■ What is needed:
Using the listing below, copy every line that mentions "data".

+++

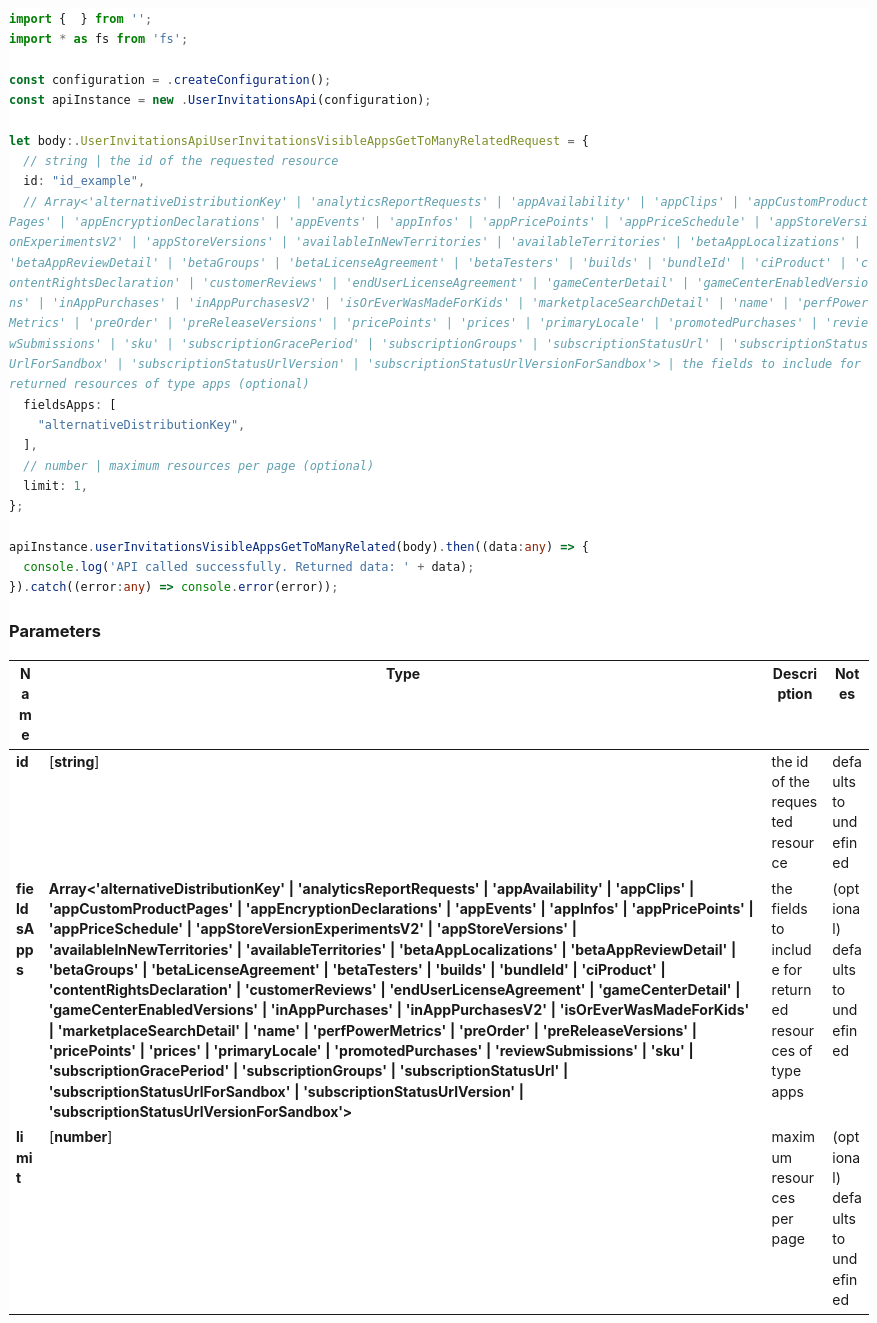 
```typescript
import {  } from '';
import * as fs from 'fs';

const configuration = .createConfiguration();
const apiInstance = new .UserInvitationsApi(configuration);

let body:.UserInvitationsApiUserInvitationsVisibleAppsGetToManyRelatedRequest = {
  // string | the id of the requested resource
  id: "id_example",
  // Array<'alternativeDistributionKey' | 'analyticsReportRequests' | 'appAvailability' | 'appClips' | 'appCustomProductPages' | 'appEncryptionDeclarations' | 'appEvents' | 'appInfos' | 'appPricePoints' | 'appPriceSchedule' | 'appStoreVersionExperimentsV2' | 'appStoreVersions' | 'availableInNewTerritories' | 'availableTerritories' | 'betaAppLocalizations' | 'betaAppReviewDetail' | 'betaGroups' | 'betaLicenseAgreement' | 'betaTesters' | 'builds' | 'bundleId' | 'ciProduct' | 'contentRightsDeclaration' | 'customerReviews' | 'endUserLicenseAgreement' | 'gameCenterDetail' | 'gameCenterEnabledVersions' | 'inAppPurchases' | 'inAppPurchasesV2' | 'isOrEverWasMadeForKids' | 'marketplaceSearchDetail' | 'name' | 'perfPowerMetrics' | 'preOrder' | 'preReleaseVersions' | 'pricePoints' | 'prices' | 'primaryLocale' | 'promotedPurchases' | 'reviewSubmissions' | 'sku' | 'subscriptionGracePeriod' | 'subscriptionGroups' | 'subscriptionStatusUrl' | 'subscriptionStatusUrlForSandbox' | 'subscriptionStatusUrlVersion' | 'subscriptionStatusUrlVersionForSandbox'> | the fields to include for returned resources of type apps (optional)
  fieldsApps: [
    "alternativeDistributionKey",
  ],
  // number | maximum resources per page (optional)
  limit: 1,
};

apiInstance.userInvitationsVisibleAppsGetToManyRelated(body).then((data:any) => {
  console.log('API called successfully. Returned data: ' + data);
}).catch((error:any) => console.error(error));
```


### Parameters

Name | Type | Description  | Notes
------------- | ------------- | ------------- | -------------
 **id** | [**string**] | the id of the requested resource | defaults to undefined
 **fieldsApps** | **Array<&#39;alternativeDistributionKey&#39; &#124; &#39;analyticsReportRequests&#39; &#124; &#39;appAvailability&#39; &#124; &#39;appClips&#39; &#124; &#39;appCustomProductPages&#39; &#124; &#39;appEncryptionDeclarations&#39; &#124; &#39;appEvents&#39; &#124; &#39;appInfos&#39; &#124; &#39;appPricePoints&#39; &#124; &#39;appPriceSchedule&#39; &#124; &#39;appStoreVersionExperimentsV2&#39; &#124; &#39;appStoreVersions&#39; &#124; &#39;availableInNewTerritories&#39; &#124; &#39;availableTerritories&#39; &#124; &#39;betaAppLocalizations&#39; &#124; &#39;betaAppReviewDetail&#39; &#124; &#39;betaGroups&#39; &#124; &#39;betaLicenseAgreement&#39; &#124; &#39;betaTesters&#39; &#124; &#39;builds&#39; &#124; &#39;bundleId&#39; &#124; &#39;ciProduct&#39; &#124; &#39;contentRightsDeclaration&#39; &#124; &#39;customerReviews&#39; &#124; &#39;endUserLicenseAgreement&#39; &#124; &#39;gameCenterDetail&#39; &#124; &#39;gameCenterEnabledVersions&#39; &#124; &#39;inAppPurchases&#39; &#124; &#39;inAppPurchasesV2&#39; &#124; &#39;isOrEverWasMadeForKids&#39; &#124; &#39;marketplaceSearchDetail&#39; &#124; &#39;name&#39; &#124; &#39;perfPowerMetrics&#39; &#124; &#39;preOrder&#39; &#124; &#39;preReleaseVersions&#39; &#124; &#39;pricePoints&#39; &#124; &#39;prices&#39; &#124; &#39;primaryLocale&#39; &#124; &#39;promotedPurchases&#39; &#124; &#39;reviewSubmissions&#39; &#124; &#39;sku&#39; &#124; &#39;subscriptionGracePeriod&#39; &#124; &#39;subscriptionGroups&#39; &#124; &#39;subscriptionStatusUrl&#39; &#124; &#39;subscriptionStatusUrlForSandbox&#39; &#124; &#39;subscriptionStatusUrlVersion&#39; &#124; &#39;subscriptionStatusUrlVersionForSandbox&#39;>** | the fields to include for returned resources of type apps | (optional) defaults to undefined
 **limit** | [**number**] | maximum resources per page | (optional) defaults to undefined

+++

■ Result of this exercise:
apiInstance.userInvitationsVisibleAppsGetToManyRelated(body).then((data:any) => {
  console.log('API called successfully. Returned data: ' + data);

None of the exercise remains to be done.